We know that the luminescence of any light source is related to the motion state of the particles inside the material. When a particle at a low energy level absorbs external energy of an appropriate frequency and is excited to jump to a corresponding high energy level, it will always try to jump to a lower energy level, and at the same time release the excess energy in the form of photons. If light is released spontaneously without the action of external photons, the light released at this time is ordinary light (such as electric lamps, neon lights, etc.), which is characterized by inconsistent frequency, direction and phase of light. However, if the excess energy is released in the form of photons when transitioning from a high-energy level to a low-energy level under the direct action of external photons, the released photons are completely consistent with the external incident photons in terms of frequency, phase, and propagation direction. It means that the extraneous light has been strengthened, which we call light amplification. In this way, we can get a laser with good directionality, high brightness, good monochromaticity and strong coherence.

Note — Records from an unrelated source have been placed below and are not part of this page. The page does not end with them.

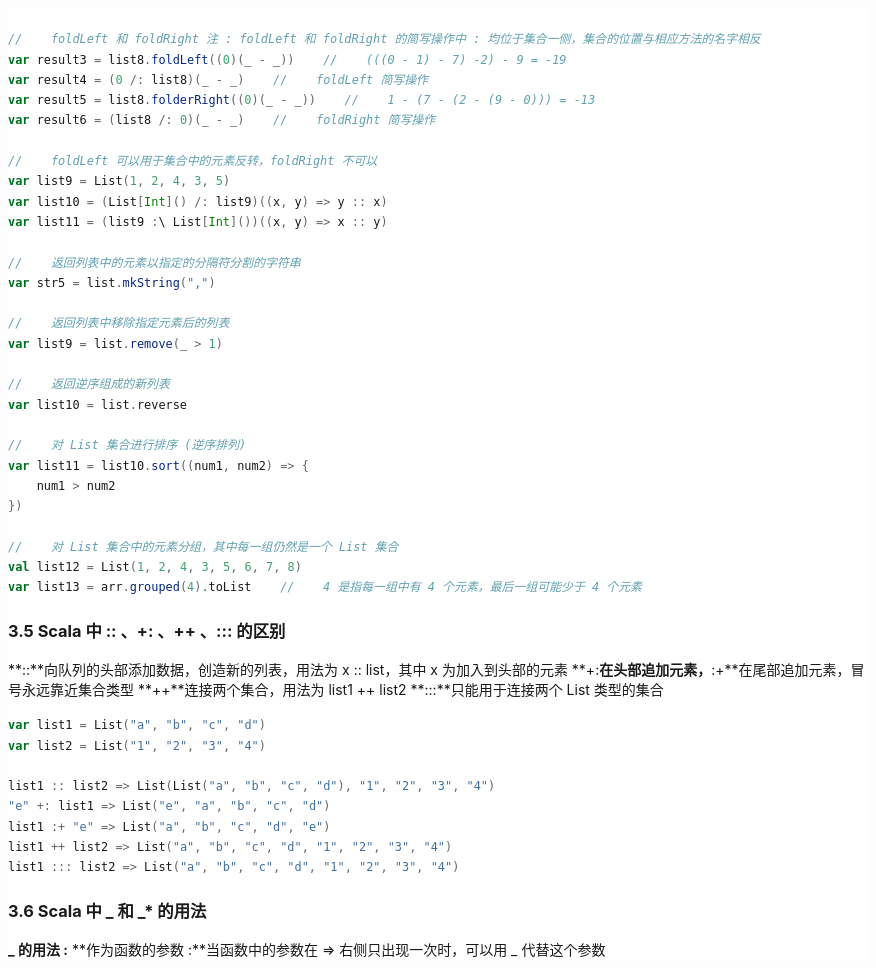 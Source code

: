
 ```scala

//    foldLeft 和 foldRight 注 : foldLeft 和 foldRight 的简写操作中 : 均位于集合一侧，集合的位置与相应方法的名字相反
var result3 = list8.foldLeft((0)(_ - _))    //    (((0 - 1) - 7) -2) - 9 = -19
var result4 = (0 /: list8)(_ - _)    //    foldLeft 简写操作
var result5 = list8.folderRight((0)(_ - _))    //    1 - (7 - (2 - (9 - 0))) = -13
var result6 = (list8 /: 0)(_ - _)    //    foldRight 简写操作

//    foldLeft 可以用于集合中的元素反转，foldRight 不可以
var list9 = List(1, 2, 4, 3, 5)
var list10 = (List[Int]() /: list9)((x, y) => y :: x)
var list11 = (list9 :\ List[Int]())((x, y) => x :: y)

//    返回列表中的元素以指定的分隔符分割的字符串
var str5 = list.mkString(",")

//    返回列表中移除指定元素后的列表
var list9 = list.remove(_ > 1)

//    返回逆序组成的新列表
var list10 = list.reverse

//    对 List 集合进行排序 (逆序排列)
var list11 = list10.sort((num1, num2) => {
    num1 > num2
})

//    对 List 集合中的元素分组，其中每一组仍然是一个 List 集合
val list12 = List(1, 2, 4, 3, 5, 6, 7, 8)
var list13 = arr.grouped(4).toList    //    4 是指每一组中有 4 个元素，最后一组可能少于 4 个元素
```
### 3.5 Scala 中 :: 、+: 、++ 、::: 的区别

**::**向队列的头部添加数据，创造新的列表，用法为 x :: list，其中 x 为加入到头部的元素
**+:**在头部追加元素，**:+**在尾部追加元素，冒号永远靠近集合类型
**++**连接两个集合，用法为 list1 ++ list2
**:::**只能用于连接两个 List 类型的集合

```scala
var list1 = List("a", "b", "c", "d")
var list2 = List("1", "2", "3", "4")

list1 :: list2 => List(List("a", "b", "c", "d"), "1", "2", "3", "4")
"e" +: list1 => List("e", "a", "b", "c", "d")
list1 :+ "e" => List("a", "b", "c", "d", "e")
list1 ++ list2 => List("a", "b", "c", "d", "1", "2", "3", "4")
list1 ::: list2 => List("a", "b", "c", "d", "1", "2", "3", "4")
```
### 3.6 Scala 中 _ 和 _* 的用法

**_ 的用法 :**
**作为函数的参数 :**当函数中的参数在 => 右侧只出现一次时，可以用 _ 代替这个参数
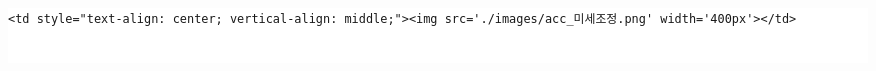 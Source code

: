     <td style="text-align: center; vertical-align: middle;"><img src='./images/acc_미세조정.png' width='400px'></td>
  </tr>
</table>

<br>
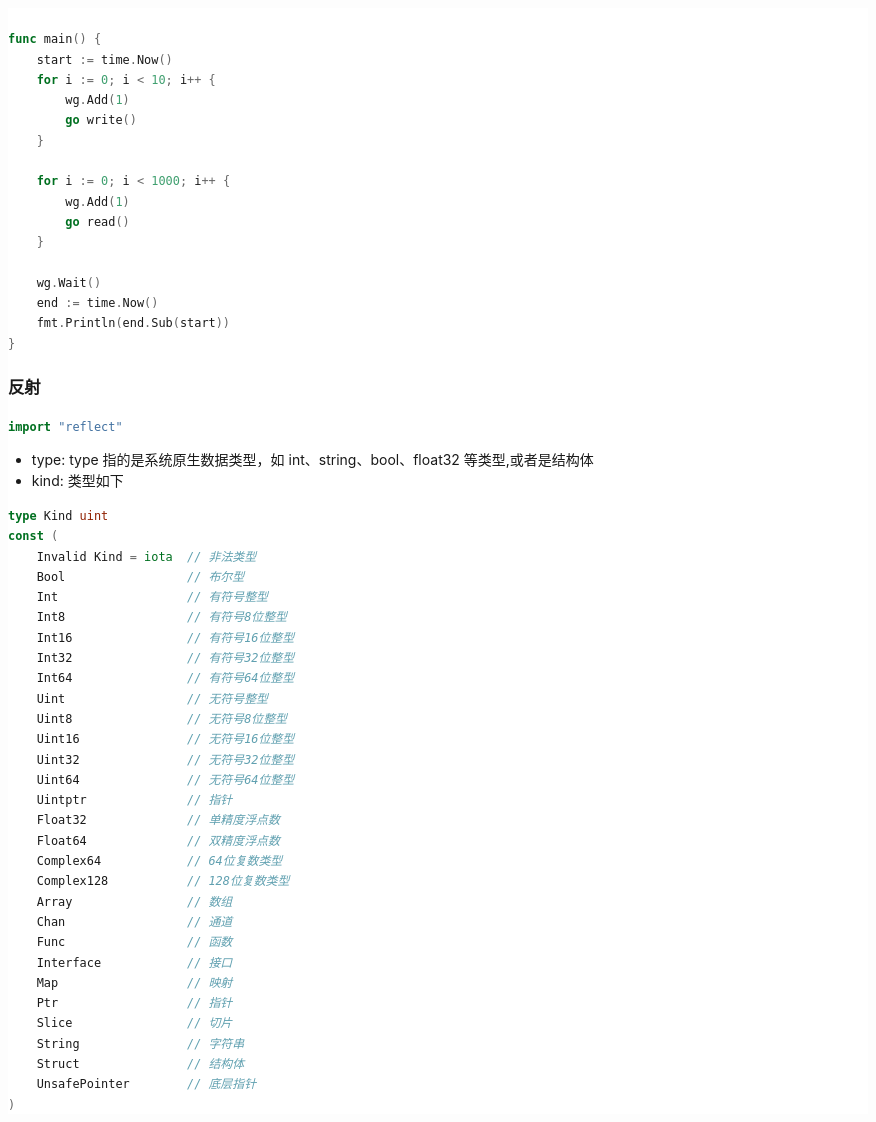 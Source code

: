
 ```go

func main() {
    start := time.Now()
    for i := 0; i < 10; i++ {
        wg.Add(1)
        go write()
    }

    for i := 0; i < 1000; i++ {
        wg.Add(1)
        go read()
    }

    wg.Wait()
    end := time.Now()
    fmt.Println(end.Sub(start))
}
```





 



### 反射

```go
import "reflect"
```

-   type: type 指的是系统原生数据类型，如 int、string、bool、float32 等类型,或者是结构体
-   kind: 类型如下

```go
type Kind uint
const (
    Invalid Kind = iota  // 非法类型
    Bool                 // 布尔型
    Int                  // 有符号整型
    Int8                 // 有符号8位整型
    Int16                // 有符号16位整型
    Int32                // 有符号32位整型
    Int64                // 有符号64位整型
    Uint                 // 无符号整型
    Uint8                // 无符号8位整型
    Uint16               // 无符号16位整型
    Uint32               // 无符号32位整型
    Uint64               // 无符号64位整型
    Uintptr              // 指针
    Float32              // 单精度浮点数
    Float64              // 双精度浮点数
    Complex64            // 64位复数类型
    Complex128           // 128位复数类型
    Array                // 数组
    Chan                 // 通道
    Func                 // 函数
    Interface            // 接口
    Map                  // 映射
    Ptr                  // 指针
    Slice                // 切片
    String               // 字符串
    Struct               // 结构体
    UnsafePointer        // 底层指针
)
```
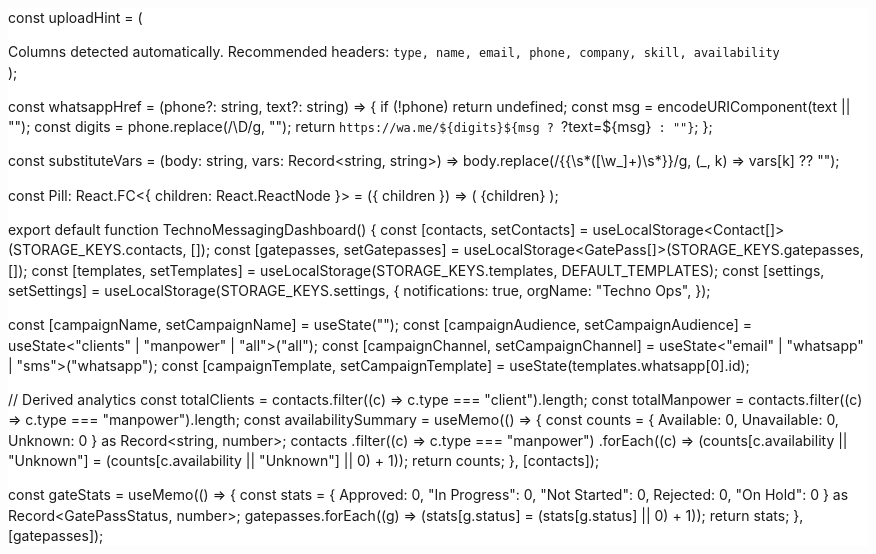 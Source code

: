 const uploadHint = (
  <div className="text-xs text-white/60">
    Columns detected automatically. Recommended headers:
    <code className="ml-1">type, name, email, phone, company, skill, availability</code>
  </div>
);

const whatsappHref = (phone?: string, text?: string) => {
  if (!phone) return undefined;
  const msg = encodeURIComponent(text || "");
  const digits = phone.replace(/\D/g, "");
  return `https://wa.me/${digits}${msg ? `?text=${msg}` : ""}`;
};

const substituteVars = (body: string, vars: Record<string, string>) =>
  body.replace(/{{\s*([\w_]+)\s*}}/g, (_, k) => vars[k] ?? "");

const Pill: React.FC<{ children: React.ReactNode }> = ({ children }) => (
  <span className="px-2 py-1 rounded-full text-xs bg-white/10 border border-white/10">{children}</span>
);

export default function TechnoMessagingDashboard() {
  const [contacts, setContacts] = useLocalStorage<Contact[]>(STORAGE_KEYS.contacts, []);
  const [gatepasses, setGatepasses] = useLocalStorage<GatePass[]>(STORAGE_KEYS.gatepasses, []);
  const [templates, setTemplates] = useLocalStorage(STORAGE_KEYS.templates, DEFAULT_TEMPLATES);
  const [settings, setSettings] = useLocalStorage(STORAGE_KEYS.settings, {
    notifications: true,
    orgName: "Techno Ops",
  });

  const [campaignName, setCampaignName] = useState("");
  const [campaignAudience, setCampaignAudience] = useState<"clients" | "manpower" | "all">("all");
  const [campaignChannel, setCampaignChannel] = useState<"email" | "whatsapp" | "sms">("whatsapp");
  const [campaignTemplate, setCampaignTemplate] = useState<string>(templates.whatsapp[0].id);

  // Derived analytics
  const totalClients = contacts.filter((c) => c.type === "client").length;
  const totalManpower = contacts.filter((c) => c.type === "manpower").length;
  const availabilitySummary = useMemo(() => {
    const counts = { Available: 0, Unavailable: 0, Unknown: 0 } as Record<string, number>;
    contacts
      .filter((c) => c.type === "manpower")
      .forEach((c) => (counts[c.availability || "Unknown"] = (counts[c.availability || "Unknown"] || 0) + 1));
    return counts;
  }, [contacts]);

  const gateStats = useMemo(() => {
    const stats = { Approved: 0, "In Progress": 0, "Not Started": 0, Rejected: 0, "On Hold": 0 } as Record<GatePassStatus, number>;
    gatepasses.forEach((g) => (stats[g.status] = (stats[g.status] || 0) + 1));
    return stats;
  }, [gatepasses]);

The color of light depends on the wavelength, and the wavelength of yellow light is around 570nm. However, the energy level difference of commonly used semiconductor laser crystals does not match the energy of the yellow light band, and it is not easy to generate yellow light band signals by frequency doubling and other methods. The output power for the 540nm-620nm band is very low, basically below the milliwatt level (‘- ωก̀ ). Due to the low output power of semiconductor lasers for yellow laser light, complex operations such as nonlinear frequency conversion are usually required to obtain yellow laser light with sufficient intensity. In addition, the application of yellow lasers is much smaller than that of green lasers and red lasers, and is usually limited to astronomical navigation and medicine. Therefore, we rarely see yellow lasers on the market (/ω\).
Back to the question, there are actually blue-violet laser pointers. However, under the same transmission power, compared with red and green light, blue-violet light is less irritating to the human eye, and it is a bit laborious to use as an indicator, so laser pointers rarely use the blue-violet band.